In the examples of FIGS. 1 and 2, the first portion 1101A of the first radiating portion 1101 has an axisymmetric shape (rectangular in FIG. 2), the second portion 1101B of the first radiating portion 1101 is strip-shaped, and the second portion 1101B extends from the first portion 1101A to the edge of the display substrate along an axis of symmetry of the first portion 1101A. In a direction perpendicular to the extending direction of the second portion 1101B, a width of the second portion 1101B is smaller than a width of the first portion 1101A. In addition, in the examples of FIGS. 1 and 2, the grounding portion 1102 is a rectangle with an area larger than the first radiating portion 1101. However, the embodiments of the present disclosure are not limited to thereto, shape and size of the first radiating portion 1101 and shape and size of the grounding portion 1102 may be set as required, which will be described in further detail below.

FIG. 3a illustrates a cross-sectional view of the display substrate along line AA in FIG. 2 according to an embodiment of the present disclosure. FIG. 3b illustrates a cross-sectional view of the display substrate along line BB in FIG. 2 according to an embodiment of the present disclosure.
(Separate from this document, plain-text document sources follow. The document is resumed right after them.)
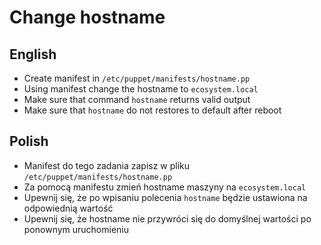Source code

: # Change hostname

## English

- Create manifest in `/etc/puppet/manifests/hostname.pp`
- Using manifest change the hostname to `ecosystem.local`
- Make sure that command `hostname` returns valid output
- Make sure that `hostname` do not restores to default after reboot

## Polish

- Manifest do tego zadania zapisz w pliku `/etc/puppet/manifests/hostname.pp`
- Za pomocą manifestu zmień hostname maszyny na `ecosystem.local`
- Upewnij się, że po wpisaniu polecenia `hostname` będzie ustawiona na odpowiednią wartość
- Upewnij się, że hostname nie przywróci się do domyślnej wartości po ponownym uruchomieniu
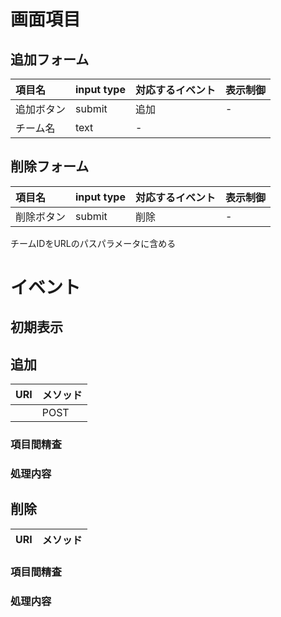 # 画面項目

## 追加フォーム

|項目名|input type|対応するイベント|表示制御|
|:-----|:---------|:---------------|:-------|
|追加ボタン|submit|追加|-|
|チーム名|text|-||

## 削除フォーム

|項目名|input type|対応するイベント|表示制御|
|:-----|:---------|:---------------|:-------|
|削除ボタン|submit|削除|-|

チームIDをURLのパスパラメータに含める

# イベント

## 初期表示


## 追加

| URI | メソッド |
|:----|:-------|
| | POST |

### 項目間精査


### 処理内容


## 削除

|URI|メソッド|
|:----|:-------|

### 項目間精査


### 処理内容

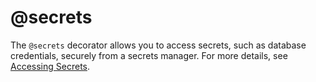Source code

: # @secrets

The `@secrets` decorator allows you to access secrets, such as database credentials, securely from a secrets manager. For more details, see [Accessing Secrets](/scaling/secrets).

<!-- WARNING: THIS FILE WAS AUTOGENERATED! DO NOT EDIT! Instead, edit the notebook w/the location & name as this file. -->


<DocSection type="decorator" name="secrets" module="metaflow" show_import="True" heading_level="3" link="https://github.com/Netflix/metaflow/tree/master/metaflow/plugins/secrets/secrets_decorator.py#L182">
<SigArgSection>
<SigArg name="..." />
</SigArgSection>
<Description summary="Specifies secrets to be retrieved and injected as environment variables prior to\nthe execution of a step." />
<ParamSection name="Parameters">
	<Parameter name="sources" type="List[Union[str, Dict[str, Any]]], default: []" desc="List of secret specs, defining how the secrets are to be retrieved" />
</ParamSection>
</DocSection>

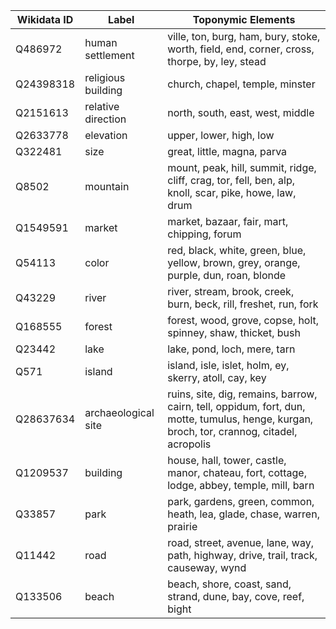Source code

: | Wikidata ID | Label                | Toponymic Elements                                             |
|-------------|----------------------|----------------------------------------------------------------|
| Q486972     | human settlement     | ville, ton, burg, ham, bury, stoke, worth, field, end, corner, cross, thorpe, by, ley, stead |
| Q24398318   | religious building   | church, chapel, temple, minster |
| Q2151613    | relative direction   | north, south, east, west, middle |
| Q2633778    | elevation            | upper, lower, high, low |
| Q322481     | size                 | great, little, magna, parva |
| Q8502       | mountain             | mount, peak, hill, summit, ridge, cliff, crag, tor, fell, ben, alp, knoll, scar, pike, howe, law, drum |
| Q1549591    | market               | market, bazaar, fair, mart, chipping, forum |
| Q54113      | color                | red, black, white, green, blue, yellow, brown, grey, orange, purple, dun, roan, blonde |
| Q43229      | river                | river, stream, brook, creek, burn, beck, rill, freshet, run, fork |
| Q168555     | forest               | forest, wood, grove, copse, holt, spinney, shaw, thicket, bush |
| Q23442      | lake                 | lake, pond, loch, mere, tarn |
| Q571        | island               | island, isle, islet, holm, ey, skerry, atoll, cay, key |
| Q28637634   | archaeological site  | ruins, site, dig, remains, barrow, cairn, tell, oppidum, fort, dun, motte, tumulus, henge, kurgan, broch, tor, crannog, citadel, acropolis |
| Q1209537    | building             | house, hall, tower, castle, manor, chateau, fort, cottage, lodge, abbey, temple, mill, barn |
| Q33857      | park                 | park, gardens, green, common, heath, lea, glade, chase, warren, prairie |
| Q11442      | road                 | road, street, avenue, lane, way, path, highway, drive, trail, track, causeway, wynd |
| Q133506     | beach                | beach, shore, coast, sand, strand, dune, bay, cove, reef, bight |
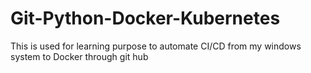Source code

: # Git-Python-Docker-Kubernetes
This is used for learning purpose to automate CI/CD from my windows system to Docker  through git hub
As shown in FIGS. 3a and 3b, in addition to the antenna unit 110, the display substrate 100 includes a substrate 20, a polarizing layer 30, a common electrode layer 40 and a light shielding layer 50. The polarizing layer 30 is disposed on a light-emitting side of the substrate 20, the common electrode layer 40 is disposed on a light-incident side of the substrate 20, and the light shielding layer 50 is disposed on a side of the common electrode layer 40 away from the substrate 20. The substrate 20 may be made of a light-transmitting material such as glass, and the substrate 20 is configured to transmit light on the light-incident side to the light-emitting side. The polarizing layer 30 may be a polarizing plate for polarizing light emitted from the substrate 20. The common electrode layer 40 may include a common electrode that is configured to cooperate with electrodes on the display substrate to achieve displaying. The light shielding layer 50 may include a black matrix.

As shown in FIGS. 3a and 3b, a first radiating portion 1101 of the antenna unit 110 may be disposed on the light-emitting side of the substrate 20, a grounding portion 1102 of the antenna unit 110 may be disposed on the light-incident side of the substrate 20, and a projection range of the first radiating portion 1101 on the substrate 20 may fall within a projection range of the grounding portion 1102 on the substrate 20. The first radiating portion 1101 and the grounding portion 1102 may be made of a low-resistance and low-loss metal such as copper, gold, and silver, for example, the grounding portion 1102 may be manufactured in a form of a metal grid.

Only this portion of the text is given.